[Extracted data entries]
####################

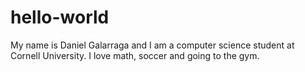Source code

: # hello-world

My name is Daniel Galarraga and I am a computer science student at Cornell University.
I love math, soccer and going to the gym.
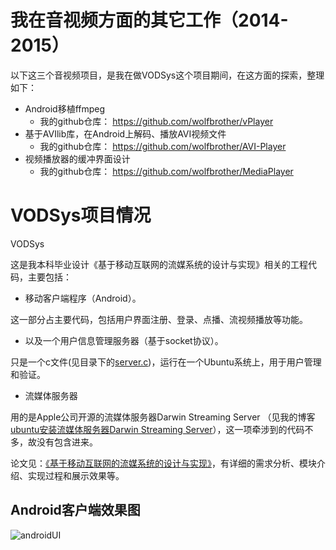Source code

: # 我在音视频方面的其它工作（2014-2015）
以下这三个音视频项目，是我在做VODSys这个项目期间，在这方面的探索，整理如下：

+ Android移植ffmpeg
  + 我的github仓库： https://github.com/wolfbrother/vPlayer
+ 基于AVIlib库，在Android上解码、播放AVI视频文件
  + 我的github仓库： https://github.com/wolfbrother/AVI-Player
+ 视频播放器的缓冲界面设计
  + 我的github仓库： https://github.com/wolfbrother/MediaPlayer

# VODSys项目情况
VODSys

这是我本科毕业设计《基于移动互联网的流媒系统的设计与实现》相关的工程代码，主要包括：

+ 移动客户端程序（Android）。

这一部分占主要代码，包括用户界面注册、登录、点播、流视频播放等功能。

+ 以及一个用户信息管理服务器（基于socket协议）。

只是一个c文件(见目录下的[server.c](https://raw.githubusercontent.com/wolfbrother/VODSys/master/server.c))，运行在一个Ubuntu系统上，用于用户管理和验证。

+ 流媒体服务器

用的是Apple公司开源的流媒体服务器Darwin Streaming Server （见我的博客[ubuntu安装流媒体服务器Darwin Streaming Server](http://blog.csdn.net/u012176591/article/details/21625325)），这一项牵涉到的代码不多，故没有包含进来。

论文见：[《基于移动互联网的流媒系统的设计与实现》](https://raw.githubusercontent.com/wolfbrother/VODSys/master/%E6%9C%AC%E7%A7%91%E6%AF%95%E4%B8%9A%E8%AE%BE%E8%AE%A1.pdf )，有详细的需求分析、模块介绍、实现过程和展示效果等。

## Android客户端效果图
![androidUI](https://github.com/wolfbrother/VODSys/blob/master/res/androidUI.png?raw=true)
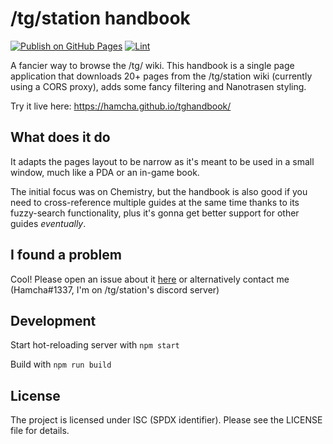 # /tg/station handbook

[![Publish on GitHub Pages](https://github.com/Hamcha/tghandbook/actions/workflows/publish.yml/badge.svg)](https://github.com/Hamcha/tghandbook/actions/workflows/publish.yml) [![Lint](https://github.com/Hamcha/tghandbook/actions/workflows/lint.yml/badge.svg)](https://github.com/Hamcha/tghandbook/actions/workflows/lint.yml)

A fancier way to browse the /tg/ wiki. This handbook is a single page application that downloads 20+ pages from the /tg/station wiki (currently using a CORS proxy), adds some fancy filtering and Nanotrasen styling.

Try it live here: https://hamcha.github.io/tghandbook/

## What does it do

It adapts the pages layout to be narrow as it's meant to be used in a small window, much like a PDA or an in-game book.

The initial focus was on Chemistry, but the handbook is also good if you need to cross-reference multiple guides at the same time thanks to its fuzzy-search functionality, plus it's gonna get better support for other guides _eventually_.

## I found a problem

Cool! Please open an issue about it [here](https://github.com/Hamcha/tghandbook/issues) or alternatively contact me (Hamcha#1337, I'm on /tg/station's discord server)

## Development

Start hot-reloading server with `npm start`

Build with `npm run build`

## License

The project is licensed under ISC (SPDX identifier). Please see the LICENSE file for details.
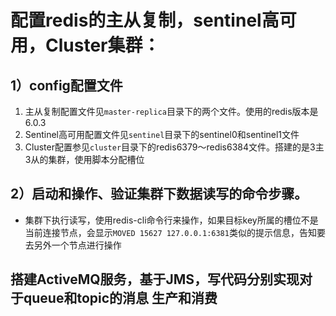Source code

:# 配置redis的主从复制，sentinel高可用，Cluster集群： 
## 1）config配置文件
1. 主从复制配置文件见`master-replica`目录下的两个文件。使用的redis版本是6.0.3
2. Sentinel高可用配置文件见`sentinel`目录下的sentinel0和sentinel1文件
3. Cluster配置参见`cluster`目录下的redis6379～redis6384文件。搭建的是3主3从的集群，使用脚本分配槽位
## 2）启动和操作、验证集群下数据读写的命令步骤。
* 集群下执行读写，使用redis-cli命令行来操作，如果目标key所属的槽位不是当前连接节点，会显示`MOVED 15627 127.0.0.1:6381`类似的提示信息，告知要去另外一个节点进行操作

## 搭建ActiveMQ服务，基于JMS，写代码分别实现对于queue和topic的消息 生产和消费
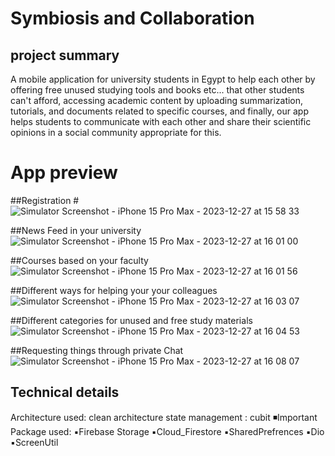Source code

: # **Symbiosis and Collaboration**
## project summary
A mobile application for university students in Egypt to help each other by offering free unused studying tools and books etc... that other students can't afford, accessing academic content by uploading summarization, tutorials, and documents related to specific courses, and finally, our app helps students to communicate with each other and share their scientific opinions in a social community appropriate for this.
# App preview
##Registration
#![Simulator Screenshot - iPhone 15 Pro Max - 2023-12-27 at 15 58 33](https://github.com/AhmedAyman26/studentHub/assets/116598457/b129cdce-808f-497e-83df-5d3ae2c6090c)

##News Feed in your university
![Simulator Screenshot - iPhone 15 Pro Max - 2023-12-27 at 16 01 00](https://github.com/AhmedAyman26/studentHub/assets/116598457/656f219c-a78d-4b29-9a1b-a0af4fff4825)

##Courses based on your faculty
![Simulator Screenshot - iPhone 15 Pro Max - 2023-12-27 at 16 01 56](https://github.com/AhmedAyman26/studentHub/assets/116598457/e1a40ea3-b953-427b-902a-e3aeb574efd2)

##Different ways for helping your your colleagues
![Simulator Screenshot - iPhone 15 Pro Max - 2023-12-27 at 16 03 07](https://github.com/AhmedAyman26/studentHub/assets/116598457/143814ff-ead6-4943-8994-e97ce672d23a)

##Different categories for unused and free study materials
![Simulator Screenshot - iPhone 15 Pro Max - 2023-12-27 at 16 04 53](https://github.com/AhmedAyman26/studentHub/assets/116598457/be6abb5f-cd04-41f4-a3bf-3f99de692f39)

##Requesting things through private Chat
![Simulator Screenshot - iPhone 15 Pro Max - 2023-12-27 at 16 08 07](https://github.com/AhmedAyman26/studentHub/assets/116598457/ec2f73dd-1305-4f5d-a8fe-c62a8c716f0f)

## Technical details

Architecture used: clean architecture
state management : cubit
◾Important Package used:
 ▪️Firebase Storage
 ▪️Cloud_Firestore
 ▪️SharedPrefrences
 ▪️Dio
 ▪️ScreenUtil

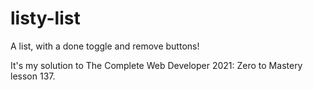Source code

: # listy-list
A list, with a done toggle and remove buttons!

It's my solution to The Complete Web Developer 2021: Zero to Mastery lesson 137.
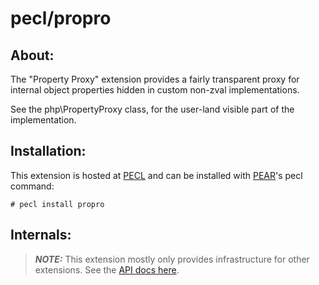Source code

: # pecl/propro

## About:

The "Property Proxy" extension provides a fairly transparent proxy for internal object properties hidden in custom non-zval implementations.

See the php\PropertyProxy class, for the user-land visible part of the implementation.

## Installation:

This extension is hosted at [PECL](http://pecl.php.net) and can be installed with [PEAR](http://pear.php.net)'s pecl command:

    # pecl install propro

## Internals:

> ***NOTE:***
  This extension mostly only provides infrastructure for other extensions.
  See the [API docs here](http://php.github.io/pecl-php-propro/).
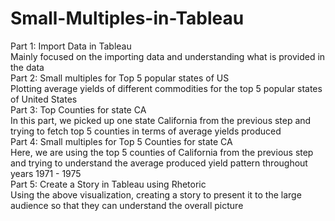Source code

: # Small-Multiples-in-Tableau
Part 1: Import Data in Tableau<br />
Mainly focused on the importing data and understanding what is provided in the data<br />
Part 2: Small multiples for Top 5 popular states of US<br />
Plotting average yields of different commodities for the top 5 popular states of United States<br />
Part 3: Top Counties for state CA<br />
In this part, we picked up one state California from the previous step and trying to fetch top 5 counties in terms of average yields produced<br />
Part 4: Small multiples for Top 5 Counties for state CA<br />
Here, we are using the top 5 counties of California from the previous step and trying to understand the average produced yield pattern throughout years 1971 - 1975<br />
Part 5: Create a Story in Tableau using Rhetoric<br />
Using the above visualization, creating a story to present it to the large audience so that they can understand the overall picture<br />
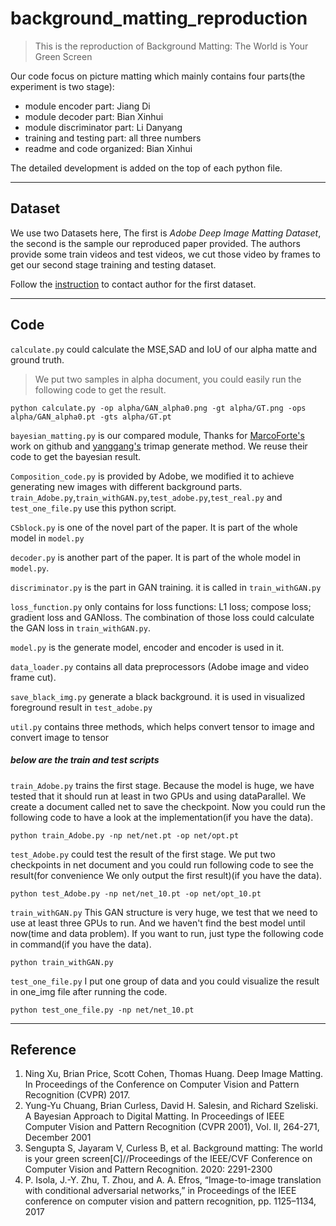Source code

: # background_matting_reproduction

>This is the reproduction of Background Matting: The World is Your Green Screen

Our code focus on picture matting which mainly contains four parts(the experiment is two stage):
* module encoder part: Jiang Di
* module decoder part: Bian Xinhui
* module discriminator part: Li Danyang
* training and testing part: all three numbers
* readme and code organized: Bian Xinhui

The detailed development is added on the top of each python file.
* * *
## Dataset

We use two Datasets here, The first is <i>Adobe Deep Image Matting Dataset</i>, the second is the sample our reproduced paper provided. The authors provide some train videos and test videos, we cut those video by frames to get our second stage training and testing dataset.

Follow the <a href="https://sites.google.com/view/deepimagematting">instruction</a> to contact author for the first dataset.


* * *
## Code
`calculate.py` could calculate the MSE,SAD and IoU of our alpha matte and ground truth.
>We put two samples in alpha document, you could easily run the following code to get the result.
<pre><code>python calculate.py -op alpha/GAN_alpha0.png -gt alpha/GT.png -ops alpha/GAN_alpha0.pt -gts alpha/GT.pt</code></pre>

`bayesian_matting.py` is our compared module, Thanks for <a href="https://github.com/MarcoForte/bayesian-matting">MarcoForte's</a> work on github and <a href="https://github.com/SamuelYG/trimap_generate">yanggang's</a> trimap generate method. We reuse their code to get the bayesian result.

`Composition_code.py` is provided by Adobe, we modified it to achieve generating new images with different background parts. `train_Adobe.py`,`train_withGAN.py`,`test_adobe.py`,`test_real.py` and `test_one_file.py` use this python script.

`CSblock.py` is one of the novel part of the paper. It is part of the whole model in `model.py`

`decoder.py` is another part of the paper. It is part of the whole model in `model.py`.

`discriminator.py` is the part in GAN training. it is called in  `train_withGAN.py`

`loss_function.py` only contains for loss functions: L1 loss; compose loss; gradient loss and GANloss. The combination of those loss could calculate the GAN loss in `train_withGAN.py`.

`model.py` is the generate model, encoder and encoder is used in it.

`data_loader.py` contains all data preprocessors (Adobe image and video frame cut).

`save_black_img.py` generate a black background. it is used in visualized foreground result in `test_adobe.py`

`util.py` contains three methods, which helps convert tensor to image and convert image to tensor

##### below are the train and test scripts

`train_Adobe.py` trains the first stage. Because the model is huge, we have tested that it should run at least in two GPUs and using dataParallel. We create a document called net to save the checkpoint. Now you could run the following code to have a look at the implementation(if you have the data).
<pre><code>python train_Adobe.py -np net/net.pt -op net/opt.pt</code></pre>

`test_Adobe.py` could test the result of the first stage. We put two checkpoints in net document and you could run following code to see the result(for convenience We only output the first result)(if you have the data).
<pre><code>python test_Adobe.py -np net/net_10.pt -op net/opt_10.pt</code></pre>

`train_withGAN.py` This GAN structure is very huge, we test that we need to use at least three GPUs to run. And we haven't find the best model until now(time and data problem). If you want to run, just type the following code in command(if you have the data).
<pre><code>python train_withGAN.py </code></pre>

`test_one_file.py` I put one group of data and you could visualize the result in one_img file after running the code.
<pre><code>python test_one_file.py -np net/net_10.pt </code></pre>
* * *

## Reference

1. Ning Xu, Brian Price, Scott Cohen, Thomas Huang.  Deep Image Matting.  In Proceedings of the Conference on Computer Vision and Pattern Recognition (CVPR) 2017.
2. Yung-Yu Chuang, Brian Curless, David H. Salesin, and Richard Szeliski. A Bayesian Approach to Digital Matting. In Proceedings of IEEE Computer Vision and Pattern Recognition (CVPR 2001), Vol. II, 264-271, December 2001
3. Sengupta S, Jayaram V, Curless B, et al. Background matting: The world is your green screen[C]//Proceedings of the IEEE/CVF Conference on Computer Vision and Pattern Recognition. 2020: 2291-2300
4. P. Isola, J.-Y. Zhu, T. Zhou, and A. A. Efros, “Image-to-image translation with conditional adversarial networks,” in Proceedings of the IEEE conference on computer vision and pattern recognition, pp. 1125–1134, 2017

####################

:: WHAT THIS TASK INVOLVES ::
Could you set down, word for word, only the lines above from the line with "2023-12-27 at 16 04" to the line with "## Technical details", including both?

:: ANSWER TO THE PROBLEM ::
![Simulator Screenshot - iPhone 15 Pro Max - 2023-12-27 at 16 04 53](https://github.com/AhmedAyman26/studentHub/assets/116598457/be6abb5f-cd04-41f4-a3bf-3f99de692f39)

##Requesting things through private Chat
![Simulator Screenshot - iPhone 15 Pro Max - 2023-12-27 at 16 08 07](https://github.com/AhmedAyman26/studentHub/assets/116598457/ec2f73dd-1305-4f5d-a8fe-c62a8c716f0f)

## Technical details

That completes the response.